• PROMPT:
Transcribe exactly, and only, the lines that run from the one containing "koko, miinojen määrä)" through the end of the records.

Plain-text document sources
——————————

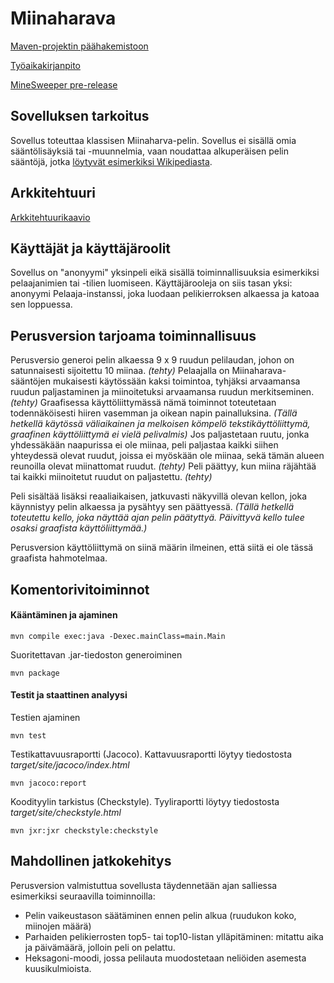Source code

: # Miinaharava

[Maven-projektin päähakemistoon](https://github.com/TommiON/ot-harjoitustyo/tree/master/MineSweeper)

[Työaikakirjanpito](https://github.com/TommiON/ot-harjoitustyo/blob/master/dokumentointi/tyoaikakirjanpito.md)

[MineSweeper pre-release](https://github.com/TommiON/ot-harjoitustyo/releases)

## Sovelluksen tarkoitus

Sovellus toteuttaa klassisen Miinaharva-pelin. Sovellus ei sisällä omia sääntölisäyksiä tai -muunnelmia, vaan noudattaa alkuperäisen pelin sääntöjä, jotka [löytyvät esimerkiksi Wikipediasta](https://fi.wikipedia.org/wiki/Miinaharava_(peli)).

## Arkkitehtuuri

[Arkkitehtuurikaavio](https://github.com/TommiON/ot-harjoitustyo/blob/master/dokumentointi/arkkitehtuuri.md)

## Käyttäjät ja käyttäjäroolit

Sovellus on "anonyymi" yksinpeli eikä sisällä toiminnallisuuksia esimerkiksi pelaajanimien tai -tilien luomiseen. Käyttäjärooleja on siis tasan yksi: anonyymi Pelaaja-instanssi, joka luodaan pelikierroksen alkaessa ja katoaa sen loppuessa.

## Perusversion tarjoama toiminnallisuus

Perusversio generoi pelin alkaessa 9 x 9 ruudun pelilaudan, johon on satunnaisesti sijoitettu 10 miinaa. _(tehty)_ Pelaajalla on Miinaharava-sääntöjen mukaisesti käytössään kaksi toimintoa, tyhjäksi arvaamansa ruudun paljastaminen ja miinoitetuksi arvaamansa ruudun merkitseminen. _(tehty)_ Graafisessa käyttöliittymässä nämä toiminnot toteutetaan todennäköisesti hiiren vasemman ja oikean napin painalluksina. _(Tällä hetkellä käytössä väliaikainen ja melkoisen kömpelö tekstikäyttöliittymä, graafinen käyttöliittymä ei vielä pelivalmis)_ Jos paljastetaan ruutu, jonka yhdessäkään naapurissa ei ole miinaa, peli paljastaa kaikki siihen yhteydessä olevat ruudut, joissa ei myöskään ole miinaa, sekä tämän alueen reunoilla olevat miinattomat ruudut. _(tehty)_ Peli päättyy, kun miina räjähtää tai kaikki miinoitetut ruudut on paljastettu. _(tehty)_

Peli sisältää lisäksi reaaliaikaisen, jatkuvasti näkyvillä olevan kellon, joka käynnistyy pelin alkaessa ja pysähtyy sen päättyessä. _(Tällä hetkellä toteutettu kello, joka näyttää ajan pelin päätyttyä. Päivittyvä kello tulee osaksi graafista käyttöliittymää.)_

Perusversion käyttöliittymä on siinä määrin ilmeinen, että siitä ei ole tässä graafista hahmotelmaa. 

## Komentorivitoiminnot

#### Kääntäminen ja ajaminen

```shell
mvn compile exec:java -Dexec.mainClass=main.Main
```

Suoritettavan .jar-tiedoston generoiminen

```shell
mvn package
```

#### Testit ja staattinen analyysi

Testien ajaminen

```shell
mvn test
```

Testikattavuusraportti (Jacoco). Kattavuusraportti löytyy tiedostosta _target/site/jacoco/index.html_

```shell
mvn jacoco:report
```

Koodityylin tarkistus (Checkstyle). Tyyliraportti löytyy tiedostosta _target/site/checkstyle.html_

```shell
mvn jxr:jxr checkstyle:checkstyle
```

## Mahdollinen jatkokehitys

Perusversion valmistuttua sovellusta täydennetään ajan salliessa esimerkiksi seuraavilla toiminnoilla:

* Pelin vaikeustason säätäminen ennen pelin alkua (ruudukon koko, miinojen määrä)
* Parhaiden pelikierrosten top5- tai top10-listan ylläpitäminen: mitattu aika ja päivämäärä, jolloin peli on pelattu.
* Heksagoni-moodi, jossa pelilauta muodostetaan neliöiden asemesta kuusikulmioista.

——————————

• ANSWER TO THE PROBLEM:
* Pelin vaikeustason säätäminen ennen pelin alkua (ruudukon koko, miinojen määrä)
* Parhaiden pelikierrosten top5- tai top10-listan ylläpitäminen: mitattu aika ja päivämäärä, jolloin peli on pelattu.
* Heksagoni-moodi, jossa pelilauta muodostetaan neliöiden asemesta kuusikulmioista.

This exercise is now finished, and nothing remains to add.